By 10:15 a.m., only fifteen minutes after the gates open, the familiar smell of grill smoke permeates the parking lot. Nearly a hundred are lit already, pouring their sweet summer smells into the air as they form a low-hanging cloud that drifts over the massive line of cars still waiting to get in. Except it’s not summer. It’s barely even spring. And if anyone needed any further indicator, big fluffy snowflakes punctuating the overcast sky serve as an apt reminder.
If Opening Day is often thought to herald spring, Mother Nature missed the message this year. As weather conditions postponed games in both Cleveland and New York, Brewers fans still swarmed to Miller Park despite sub-freezing temperatures because in Wisconsin, the cold doesn’t break traditions, it makes them.
Even with the chilly weather, little changes about the way the fans approach Opening Day. Car doors are still flung open to facilitate the blasting of music from every corner, which makes walking through each row feel like someone is carelessly changing the radio station at top volume. The grills are still fired up, each bellowing their own enticing smokestack into the air before being washed away by the wind. Tables and chairs and feet crowd every inch of the aisles as people gather to eat and drink and chatter their way through the chill.
Best of all, there are few genuine complaints. Almost every one you hear as you weave through the massive crowd is followed by a laugh, or a joke, or a smile. Because despite all else, it’s still Opening Day.
Even when the Miller Park staff finally opens the doors at 11 a.m., the promise of warmth within the colossal green dome isn’t enough to draw many inside. Only short lines of the underprepared stand in wait, shifting, bouncing, and dancing to stave off the bite of the wind before being doused in the glow of giant, overworked heaters.
One row from the sidewalk leading up the stadium, just off of lot marker “Yount 3,” stands a group of men, most in yellow pants and matching blue Brewers jackets. Zach Zwadzich, the group’s spokesman, also sports a blue and yellow afro wig, the colors split down the center. Beneath his open jacket is a too-short old-school mesh Brewers shirt.
“12 years,” he says, that they’ve been coming to Opening Day. “These are all friends of friends, so we all started coming together and became one happy group.”
“Hey! I’m not his friend!” shouts his father with a laugh from across the group, who, at 77 years old, still joins them as the reigning patriarch.
Around the horn, Zwadzich’s friend, Greg Schmidt, says the tradition started his freshman year of college. Over the years, people came and went and elements were added until they had a good-sized group, a solid spread of food, and enough beer to fuel a starting roster.
“It’s the one event every year where we actually get to see each other,” he says, looking around as others celebrate with a gulp of Schlitz.

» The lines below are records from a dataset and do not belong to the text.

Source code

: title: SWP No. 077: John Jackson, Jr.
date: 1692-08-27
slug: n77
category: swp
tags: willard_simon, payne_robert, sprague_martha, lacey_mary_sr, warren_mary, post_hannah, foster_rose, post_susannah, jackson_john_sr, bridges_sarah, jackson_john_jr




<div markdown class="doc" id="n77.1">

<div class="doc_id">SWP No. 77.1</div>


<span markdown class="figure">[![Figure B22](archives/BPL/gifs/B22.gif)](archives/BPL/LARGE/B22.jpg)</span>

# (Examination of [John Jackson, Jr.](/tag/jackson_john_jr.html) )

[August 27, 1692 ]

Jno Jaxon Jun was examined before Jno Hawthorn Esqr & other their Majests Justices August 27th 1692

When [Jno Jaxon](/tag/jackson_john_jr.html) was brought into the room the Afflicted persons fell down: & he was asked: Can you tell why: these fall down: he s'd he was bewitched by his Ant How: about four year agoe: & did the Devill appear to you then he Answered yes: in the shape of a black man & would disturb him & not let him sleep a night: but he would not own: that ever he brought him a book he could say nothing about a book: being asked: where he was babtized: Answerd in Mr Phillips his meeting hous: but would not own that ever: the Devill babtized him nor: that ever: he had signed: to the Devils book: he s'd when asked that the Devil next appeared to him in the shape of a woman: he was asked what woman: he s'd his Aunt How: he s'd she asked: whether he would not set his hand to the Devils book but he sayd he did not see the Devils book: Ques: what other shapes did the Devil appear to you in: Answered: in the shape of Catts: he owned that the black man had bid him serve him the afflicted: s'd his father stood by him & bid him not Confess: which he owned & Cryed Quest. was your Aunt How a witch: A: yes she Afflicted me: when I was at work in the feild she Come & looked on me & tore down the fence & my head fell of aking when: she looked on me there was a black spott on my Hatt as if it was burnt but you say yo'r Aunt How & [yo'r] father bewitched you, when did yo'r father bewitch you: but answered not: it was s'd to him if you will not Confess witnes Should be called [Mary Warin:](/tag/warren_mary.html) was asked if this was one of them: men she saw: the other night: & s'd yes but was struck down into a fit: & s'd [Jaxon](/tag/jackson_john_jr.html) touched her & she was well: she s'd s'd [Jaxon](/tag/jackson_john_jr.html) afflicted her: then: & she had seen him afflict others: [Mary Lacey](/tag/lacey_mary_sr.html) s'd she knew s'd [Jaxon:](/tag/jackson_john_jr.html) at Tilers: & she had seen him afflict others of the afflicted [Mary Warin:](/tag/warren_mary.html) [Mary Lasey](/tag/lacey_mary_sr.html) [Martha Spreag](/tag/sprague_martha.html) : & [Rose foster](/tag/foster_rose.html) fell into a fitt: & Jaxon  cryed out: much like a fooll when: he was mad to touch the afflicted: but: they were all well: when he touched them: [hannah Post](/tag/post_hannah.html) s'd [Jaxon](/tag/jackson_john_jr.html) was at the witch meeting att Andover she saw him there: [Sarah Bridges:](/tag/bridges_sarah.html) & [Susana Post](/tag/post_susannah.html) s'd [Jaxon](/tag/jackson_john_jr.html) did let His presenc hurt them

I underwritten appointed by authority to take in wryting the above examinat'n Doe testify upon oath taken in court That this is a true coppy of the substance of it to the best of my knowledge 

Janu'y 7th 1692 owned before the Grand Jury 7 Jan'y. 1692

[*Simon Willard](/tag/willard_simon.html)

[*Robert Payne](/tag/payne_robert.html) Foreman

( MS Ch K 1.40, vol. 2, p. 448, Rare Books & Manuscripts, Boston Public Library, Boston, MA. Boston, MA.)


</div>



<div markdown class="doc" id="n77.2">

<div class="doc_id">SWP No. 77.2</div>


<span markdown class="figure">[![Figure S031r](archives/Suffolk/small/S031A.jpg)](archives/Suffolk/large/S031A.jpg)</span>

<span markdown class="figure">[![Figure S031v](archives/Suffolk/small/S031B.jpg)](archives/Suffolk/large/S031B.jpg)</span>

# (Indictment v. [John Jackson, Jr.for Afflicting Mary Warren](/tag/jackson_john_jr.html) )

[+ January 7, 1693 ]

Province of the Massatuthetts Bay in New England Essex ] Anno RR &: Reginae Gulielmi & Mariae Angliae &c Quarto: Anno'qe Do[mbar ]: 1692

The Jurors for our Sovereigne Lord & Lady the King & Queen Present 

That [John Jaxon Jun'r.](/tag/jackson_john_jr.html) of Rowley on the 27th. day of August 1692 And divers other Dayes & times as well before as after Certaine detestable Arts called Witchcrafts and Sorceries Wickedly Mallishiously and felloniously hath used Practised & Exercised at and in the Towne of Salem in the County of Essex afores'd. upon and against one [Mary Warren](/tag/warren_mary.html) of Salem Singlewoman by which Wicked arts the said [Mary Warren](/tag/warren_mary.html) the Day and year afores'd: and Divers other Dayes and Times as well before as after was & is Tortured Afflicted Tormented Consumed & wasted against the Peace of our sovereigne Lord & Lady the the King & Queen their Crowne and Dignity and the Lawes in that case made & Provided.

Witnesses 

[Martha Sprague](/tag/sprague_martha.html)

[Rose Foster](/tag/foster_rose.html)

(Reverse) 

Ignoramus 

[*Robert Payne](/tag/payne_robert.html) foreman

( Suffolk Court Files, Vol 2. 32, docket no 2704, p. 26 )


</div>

“Although, some of us camp out for Arctic Tailgate for our tickets, and it was warmer then than it is today,” says Zwadzich, shaking his head. “So that’s a change.”
By the way they drink and smile and crack jokes around their portable yearly home, you can sense their tenure. They even have a makeshift port-o-john wrapped in a Brewers-blue tarp and capped with a ball-and-glove tent top. A few years ago, when the home opener was against the Cubs, they equipped it with a Carlos Zambrano photo as a backsplash, and charged Cubs fans for its use, while doling out free beer and free access to Brewers fans.
“The Cubs fans were pissed,” says Schmidt, laughing at his own unintentional pun.
But not all fans who attend have such a storied history. Some are just getting their first taste, whether they’ll remember it or not. Folks who are as dedicated as parents as they are Brewers fans briskly walk their children – some swaddled to look like Randy from A Christmas Story, some babies bundled so thoroughly only their tiny faces poke through – up to the gates, as excited as their kids.
As the first pitch is thrown, shortly after 1:10 p.m., the parking lot is still teeming with life. Spring weather or not, many fans are reluctant to leave the wild and free-range social climate of tailgating for the more subdued behavior of assigned seats and civil order inside. For some, this is what makes Brewers games, especially Opening Day, all worthwhile.
“There’s nothing like it,” says Mitch Hess, who, along with his wife Crystal, is a season ticket-holder who often wrangles other family members to join in the fun. “It’s first pitch and the parking lot is still half full.”
For them and many others, it’s more like a holiday than anything else. “What do Wisconsinites call this again? Christmas in April?” he asks, following with a grin.
“It’s great because you don’t have to know your neighbor and everybody’s willing to share everything,” chimes her father, exemplifying his point by offering one of the family beers. “It’s one of a kind,” echoes her brother. “Where else can you go that’s like this? That celebrates like this?”
Even in a rebuilding year, where all but three positions players were traded for younger prospects who may not even see a Major League field this season, the fans are just as happy to indulge in the joys of the experience, win or lose.
“It is what it is,” says Hess. “Everybody goes through it. As long as they win the World Series before I die.”